Presidential candidate Ted Cruz wants to return to the gold standard. Is there is enough gold to do so? The short answer: Yes, there is enough gold in the world to go back on a gold standard, but it would require a huge sacrifice.
Under the gold standard, the monetary base was mostly a stock of gold. Today, it is fiat money that is created out of thin air. One problem with the gold standard is that it would require raising taxes because the government would have to buy enough gold to base our monetary system on it.
Whereas under our fiat system, the government makes a profit from creating money and that helps reduce taxes, under a gold standard, the government would have to raise taxes to buy gold when the monetary base needs to be expanded and that is only a small part of the sacrifice of going on a gold standard. I would rather that our taxes buy useful services and produce public goods rather than buying gold that is destined to sit idly in government vaults as a monetary base when fiat money can be produced for free.
According to BBC, there are about 171,300 tonnes of gold in the world. At a current price of under $1,100/oz, the total value of all the gold in the world is about $6 trillion. In comparison, the monetary base of the US alone is $3.9 trillion, so if the US were to go back on the gold standard, we would need to buy over half of the world’s gold to fully back the US monetary system at current prices.
On the other hand, the US monetary base was inflated by quantitative easing beginning in 2008 and in normal times, the US monetary base might only be about $1 trillion. That is more similar to the monetary base of the EU which is $1.7 trillion. Thus, in normal times there would be enough gold in the world for both the US and the EU to go back on the gold standard. But the US has only 16% of world GDP and the EU has 17%, so the entire world could not fully base the world’s economies using gold as 100% of the global monetary base at the current gold price even if the governments of the world somehow managed to take all the gold away from private owners.
Nevertheless, there are three ways it would still be possible for the entire globe to adopt a gold standard. First, governments rarely if ever fully funded their monetary base with gold. For example, the US generally only kept less than half of the its monetary base in gold. Under-funding the monetary base would help make a global return to the gold standard feasible, but it also makes a gold standard unstable because it causes financial panics when people start exchanging their paper money for actual gold because they know there isn’t enough gold for everyone and only the first people to exchange money for gold will actually get the gold. When this happened, the gold standard system collapsed.
Secondly, and more importantly, if the governments of the world started buying up the world’s gold to run our monetary systems, it would dramatically increase the price of gold which would reduce the tonnes of gold that would be needed for running the global monetary system.

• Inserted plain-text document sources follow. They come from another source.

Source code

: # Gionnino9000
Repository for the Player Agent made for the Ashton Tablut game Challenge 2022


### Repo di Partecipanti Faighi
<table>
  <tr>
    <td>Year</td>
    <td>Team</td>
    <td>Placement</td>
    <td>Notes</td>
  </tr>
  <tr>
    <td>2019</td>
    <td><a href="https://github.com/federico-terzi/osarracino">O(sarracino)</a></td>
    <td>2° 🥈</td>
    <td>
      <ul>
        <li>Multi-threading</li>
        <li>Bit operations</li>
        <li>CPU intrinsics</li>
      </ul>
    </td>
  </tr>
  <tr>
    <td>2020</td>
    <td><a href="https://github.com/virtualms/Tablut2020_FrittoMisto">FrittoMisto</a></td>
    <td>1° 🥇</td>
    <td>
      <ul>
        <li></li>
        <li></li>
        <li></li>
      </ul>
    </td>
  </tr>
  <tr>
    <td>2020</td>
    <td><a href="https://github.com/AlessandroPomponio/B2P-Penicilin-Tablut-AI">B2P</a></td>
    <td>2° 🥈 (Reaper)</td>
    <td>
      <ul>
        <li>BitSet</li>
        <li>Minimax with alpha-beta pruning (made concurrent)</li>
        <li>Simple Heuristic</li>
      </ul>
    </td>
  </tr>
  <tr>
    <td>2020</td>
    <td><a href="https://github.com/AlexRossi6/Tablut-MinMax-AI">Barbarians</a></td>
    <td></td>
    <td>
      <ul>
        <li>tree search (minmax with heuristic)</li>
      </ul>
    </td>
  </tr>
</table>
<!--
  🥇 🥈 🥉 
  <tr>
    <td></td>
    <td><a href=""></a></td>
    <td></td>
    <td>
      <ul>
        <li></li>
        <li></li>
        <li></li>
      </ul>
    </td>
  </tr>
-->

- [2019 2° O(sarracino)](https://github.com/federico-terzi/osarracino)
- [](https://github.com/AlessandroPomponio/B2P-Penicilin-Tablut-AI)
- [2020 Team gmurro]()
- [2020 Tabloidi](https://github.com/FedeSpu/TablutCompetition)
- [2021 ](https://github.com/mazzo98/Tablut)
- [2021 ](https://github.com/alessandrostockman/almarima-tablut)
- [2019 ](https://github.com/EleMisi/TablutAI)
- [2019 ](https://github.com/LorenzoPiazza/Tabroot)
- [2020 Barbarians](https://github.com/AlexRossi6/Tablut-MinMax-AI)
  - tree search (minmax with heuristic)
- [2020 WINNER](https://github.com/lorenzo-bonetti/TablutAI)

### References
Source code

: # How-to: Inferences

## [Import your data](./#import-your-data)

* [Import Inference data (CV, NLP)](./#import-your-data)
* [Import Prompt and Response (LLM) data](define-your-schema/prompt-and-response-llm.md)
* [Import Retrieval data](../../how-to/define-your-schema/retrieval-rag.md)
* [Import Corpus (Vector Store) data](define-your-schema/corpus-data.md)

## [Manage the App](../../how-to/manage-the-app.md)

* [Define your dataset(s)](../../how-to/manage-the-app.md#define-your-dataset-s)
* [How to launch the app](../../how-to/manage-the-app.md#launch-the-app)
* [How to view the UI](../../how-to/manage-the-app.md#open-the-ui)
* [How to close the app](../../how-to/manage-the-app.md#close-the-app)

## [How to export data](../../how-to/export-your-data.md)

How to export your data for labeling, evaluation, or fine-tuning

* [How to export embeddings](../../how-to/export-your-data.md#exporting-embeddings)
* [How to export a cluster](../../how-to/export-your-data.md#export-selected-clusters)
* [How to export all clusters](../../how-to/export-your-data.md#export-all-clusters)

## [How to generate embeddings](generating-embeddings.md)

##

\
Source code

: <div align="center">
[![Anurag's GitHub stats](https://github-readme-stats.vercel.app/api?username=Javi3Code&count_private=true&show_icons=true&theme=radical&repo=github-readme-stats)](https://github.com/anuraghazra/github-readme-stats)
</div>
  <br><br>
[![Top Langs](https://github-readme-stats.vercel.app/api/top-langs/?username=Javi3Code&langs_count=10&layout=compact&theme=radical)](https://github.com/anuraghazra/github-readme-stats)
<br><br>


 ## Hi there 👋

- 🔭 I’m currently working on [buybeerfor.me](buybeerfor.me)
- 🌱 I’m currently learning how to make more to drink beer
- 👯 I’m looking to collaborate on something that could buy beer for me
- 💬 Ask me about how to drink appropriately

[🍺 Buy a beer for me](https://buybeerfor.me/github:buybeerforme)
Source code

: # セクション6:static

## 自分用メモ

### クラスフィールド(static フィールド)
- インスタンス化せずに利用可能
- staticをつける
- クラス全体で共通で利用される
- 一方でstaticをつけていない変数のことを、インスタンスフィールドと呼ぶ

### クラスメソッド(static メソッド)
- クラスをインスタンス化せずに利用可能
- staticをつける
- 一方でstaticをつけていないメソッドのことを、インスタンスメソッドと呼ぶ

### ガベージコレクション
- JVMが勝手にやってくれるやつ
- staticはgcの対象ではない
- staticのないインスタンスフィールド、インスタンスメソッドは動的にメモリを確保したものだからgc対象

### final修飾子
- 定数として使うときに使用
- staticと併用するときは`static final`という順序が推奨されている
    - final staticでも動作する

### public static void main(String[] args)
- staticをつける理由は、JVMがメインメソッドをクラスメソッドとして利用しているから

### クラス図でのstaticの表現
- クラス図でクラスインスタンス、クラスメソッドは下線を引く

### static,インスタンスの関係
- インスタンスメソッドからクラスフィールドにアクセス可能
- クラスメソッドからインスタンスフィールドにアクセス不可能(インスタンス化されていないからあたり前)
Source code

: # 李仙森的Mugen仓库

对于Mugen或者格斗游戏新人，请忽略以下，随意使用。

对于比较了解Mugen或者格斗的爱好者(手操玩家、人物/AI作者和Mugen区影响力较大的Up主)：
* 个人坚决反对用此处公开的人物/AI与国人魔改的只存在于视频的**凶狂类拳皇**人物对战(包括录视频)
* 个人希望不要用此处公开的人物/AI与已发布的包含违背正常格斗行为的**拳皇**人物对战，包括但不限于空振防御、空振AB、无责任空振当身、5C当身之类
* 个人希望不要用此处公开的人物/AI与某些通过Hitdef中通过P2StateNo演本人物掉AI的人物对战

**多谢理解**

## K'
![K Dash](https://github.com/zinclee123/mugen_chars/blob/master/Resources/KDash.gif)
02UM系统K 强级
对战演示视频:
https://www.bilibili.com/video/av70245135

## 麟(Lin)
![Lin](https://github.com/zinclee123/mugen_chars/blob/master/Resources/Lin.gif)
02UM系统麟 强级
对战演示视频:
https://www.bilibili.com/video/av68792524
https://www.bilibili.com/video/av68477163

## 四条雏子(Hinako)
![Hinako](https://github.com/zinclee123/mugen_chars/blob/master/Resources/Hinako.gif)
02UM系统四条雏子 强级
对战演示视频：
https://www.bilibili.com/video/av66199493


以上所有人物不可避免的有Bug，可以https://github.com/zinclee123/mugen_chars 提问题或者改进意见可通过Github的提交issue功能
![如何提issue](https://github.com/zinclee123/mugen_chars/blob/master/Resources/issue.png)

Under the gold standard, an increased demand for money would literally create more monetary base out of thin air by raising the value of gold. That would be great for the world’s gold producers who constantly lobby for a return to the gold standard, but it would still cause a tremendous waste of tax dollars to spend them on gold just to increase the money supply.
Thirdly, under the gold standard, government monetary authorities regularly engineered deflations which lowered the prices of all other goods except money. That reduces the amount of money which is required to run an economy. In fact, one of the main problems with a gold standard is that it tends to force periodic deflations which cause recessions that are completely avoidable.